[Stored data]
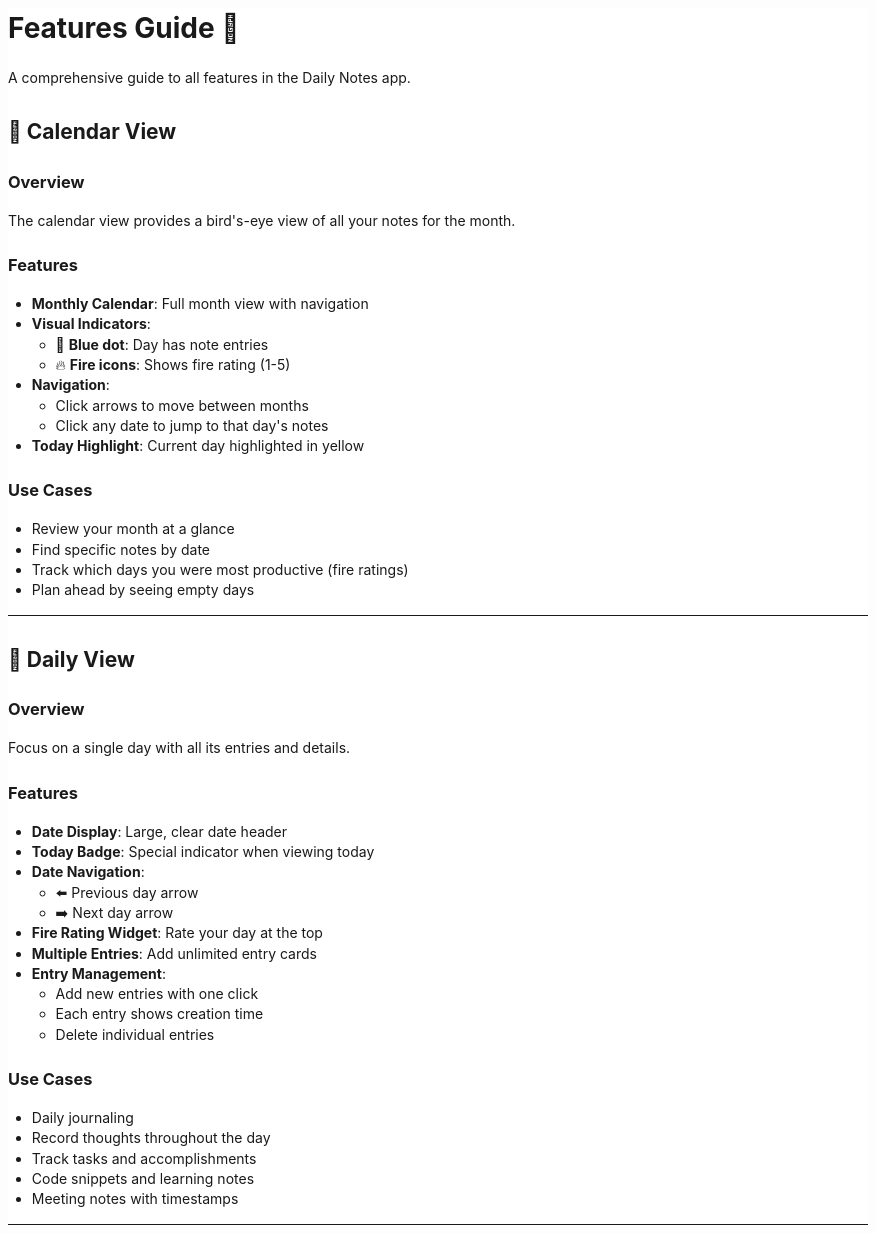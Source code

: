 # Features Guide 🌟

A comprehensive guide to all features in the Daily Notes app.

## 📅 Calendar View

### Overview
The calendar view provides a bird's-eye view of all your notes for the month.

### Features
- **Monthly Calendar**: Full month view with navigation
- **Visual Indicators**:
  - 🔵 **Blue dot**: Day has note entries
  - 🔥 **Fire icons**: Shows fire rating (1-5)
- **Navigation**:
  - Click arrows to move between months
  - Click any date to jump to that day's notes
- **Today Highlight**: Current day highlighted in yellow

### Use Cases
- Review your month at a glance
- Find specific notes by date
- Track which days you were most productive (fire ratings)
- Plan ahead by seeing empty days

---

## 📖 Daily View

### Overview
Focus on a single day with all its entries and details.

### Features
- **Date Display**: Large, clear date header
- **Today Badge**: Special indicator when viewing today
- **Date Navigation**:
  - ⬅️ Previous day arrow
  - ➡️ Next day arrow
- **Fire Rating Widget**: Rate your day at the top
- **Multiple Entries**: Add unlimited entry cards
- **Entry Management**:
  - Add new entries with one click
  - Each entry shows creation time
  - Delete individual entries

### Use Cases
- Daily journaling
- Record thoughts throughout the day
- Track tasks and accomplishments
- Code snippets and learning notes
- Meeting notes with timestamps

---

» **What is required**
The pictures stay out of the copy. Set down the entries above precisely.

» **Your solution**
Source code

: # Features Guide 🌟

A comprehensive guide to all features in the Daily Notes app.

## 📅 Calendar View

### Overview
The calendar view provides a bird's-eye view of all your notes for the month.

### Features
- **Monthly Calendar**: Full month view with navigation
- **Visual Indicators**:
  - 🔵 **Blue dot**: Day has note entries
  - 🔥 **Fire icons**: Shows fire rating (1-5)
- **Navigation**:
  - Click arrows to move between months
  - Click any date to jump to that day's notes
- **Today Highlight**: Current day highlighted in yellow

### Use Cases
- Review your month at a glance
- Find specific notes by date
- Track which days you were most productive (fire ratings)
- Plan ahead by seeing empty days

---

## 📖 Daily View

### Overview
Focus on a single day with all its entries and details.

### Features
- **Date Display**: Large, clear date header
- **Today Badge**: Special indicator when viewing today
- **Date Navigation**:
  - ⬅️ Previous day arrow
  - ➡️ Next day arrow
- **Fire Rating Widget**: Rate your day at the top
- **Multiple Entries**: Add unlimited entry cards
- **Entry Management**:
  - Add new entries with one click
  - Each entry shows creation time
  - Delete individual entries

### Use Cases
- Daily journaling
- Record thoughts throughout the day
- Track tasks and accomplishments
- Code snippets and learning notes
- Meeting notes with timestamps

---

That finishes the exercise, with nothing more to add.